J'étais maintenant couleur coquelicot et mes oreilles n'étaient pas beaucoup mieux. Bravo Bella ! Tu n'en manque pas une décidément.
Les éclats de voix se firent bien plus puissants et maintenant on pouvait clairement entendre ce qui se disait dans la pièce.
« Jessica ! Ça suffit. Il n'a jamais été question de ça entre nous et votre comportement d'un point de vue professionnel est plus que répréhensible et ce n'est pas la première fois que je vous mets en garde. Il me semble avoir été clair avec vous non !? Je vous ai laissé plusieurs chances de vous reprendre, maintenant ça suffit! DEHORS !»
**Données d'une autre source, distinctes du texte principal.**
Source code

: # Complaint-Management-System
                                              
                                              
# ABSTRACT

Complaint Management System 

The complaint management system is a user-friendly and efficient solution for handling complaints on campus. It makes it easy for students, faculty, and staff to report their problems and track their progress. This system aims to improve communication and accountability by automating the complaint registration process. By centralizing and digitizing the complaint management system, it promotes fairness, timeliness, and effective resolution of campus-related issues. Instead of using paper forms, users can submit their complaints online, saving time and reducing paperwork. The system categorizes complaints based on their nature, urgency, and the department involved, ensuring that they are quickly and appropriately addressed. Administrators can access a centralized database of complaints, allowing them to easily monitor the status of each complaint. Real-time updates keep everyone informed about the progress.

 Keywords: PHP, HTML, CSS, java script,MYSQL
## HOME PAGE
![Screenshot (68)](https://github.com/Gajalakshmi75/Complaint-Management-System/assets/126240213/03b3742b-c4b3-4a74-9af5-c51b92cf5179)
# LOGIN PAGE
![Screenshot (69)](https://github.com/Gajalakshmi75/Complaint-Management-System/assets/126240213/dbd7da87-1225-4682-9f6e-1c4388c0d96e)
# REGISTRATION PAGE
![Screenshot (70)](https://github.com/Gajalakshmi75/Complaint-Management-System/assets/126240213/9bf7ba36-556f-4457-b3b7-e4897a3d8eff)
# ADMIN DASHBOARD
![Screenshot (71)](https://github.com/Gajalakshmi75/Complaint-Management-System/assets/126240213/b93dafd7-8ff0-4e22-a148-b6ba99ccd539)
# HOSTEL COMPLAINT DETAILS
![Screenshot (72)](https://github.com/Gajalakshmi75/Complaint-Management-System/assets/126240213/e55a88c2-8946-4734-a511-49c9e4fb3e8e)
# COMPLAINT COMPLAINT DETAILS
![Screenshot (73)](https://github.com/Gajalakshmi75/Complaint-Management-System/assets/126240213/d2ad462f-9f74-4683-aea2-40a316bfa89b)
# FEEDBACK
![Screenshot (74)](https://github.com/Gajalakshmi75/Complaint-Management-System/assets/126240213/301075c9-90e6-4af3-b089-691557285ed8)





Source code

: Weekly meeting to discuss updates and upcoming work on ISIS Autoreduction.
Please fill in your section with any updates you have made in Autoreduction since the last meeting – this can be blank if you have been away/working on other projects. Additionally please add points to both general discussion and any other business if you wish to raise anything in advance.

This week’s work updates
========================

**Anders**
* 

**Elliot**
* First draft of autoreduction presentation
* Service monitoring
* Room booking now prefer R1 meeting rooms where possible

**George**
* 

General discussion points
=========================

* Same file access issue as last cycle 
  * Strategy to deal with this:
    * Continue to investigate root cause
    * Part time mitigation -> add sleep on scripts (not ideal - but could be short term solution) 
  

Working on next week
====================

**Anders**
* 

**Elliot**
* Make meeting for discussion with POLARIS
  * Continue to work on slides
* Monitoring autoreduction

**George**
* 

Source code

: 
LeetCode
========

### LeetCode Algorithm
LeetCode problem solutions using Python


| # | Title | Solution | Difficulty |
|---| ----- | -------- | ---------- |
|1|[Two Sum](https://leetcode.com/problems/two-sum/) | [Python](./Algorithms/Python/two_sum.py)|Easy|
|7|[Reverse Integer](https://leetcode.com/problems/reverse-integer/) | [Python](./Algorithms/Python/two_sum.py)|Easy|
Peu après la porte s'ouvrit sur une Jessica furibonde qui tenait un carton à la main. Il l'avait viré ?!
Edward se trouvait derrière elle tout aussi énervé.
« Tout ça c'est de ta faute ! » cracha-t-elle en s'approchant près de moi
Pour ma part j'étais complètement stupéfaite par son culot. Non mais, c'était un phénomène à elle tout seul cette fille.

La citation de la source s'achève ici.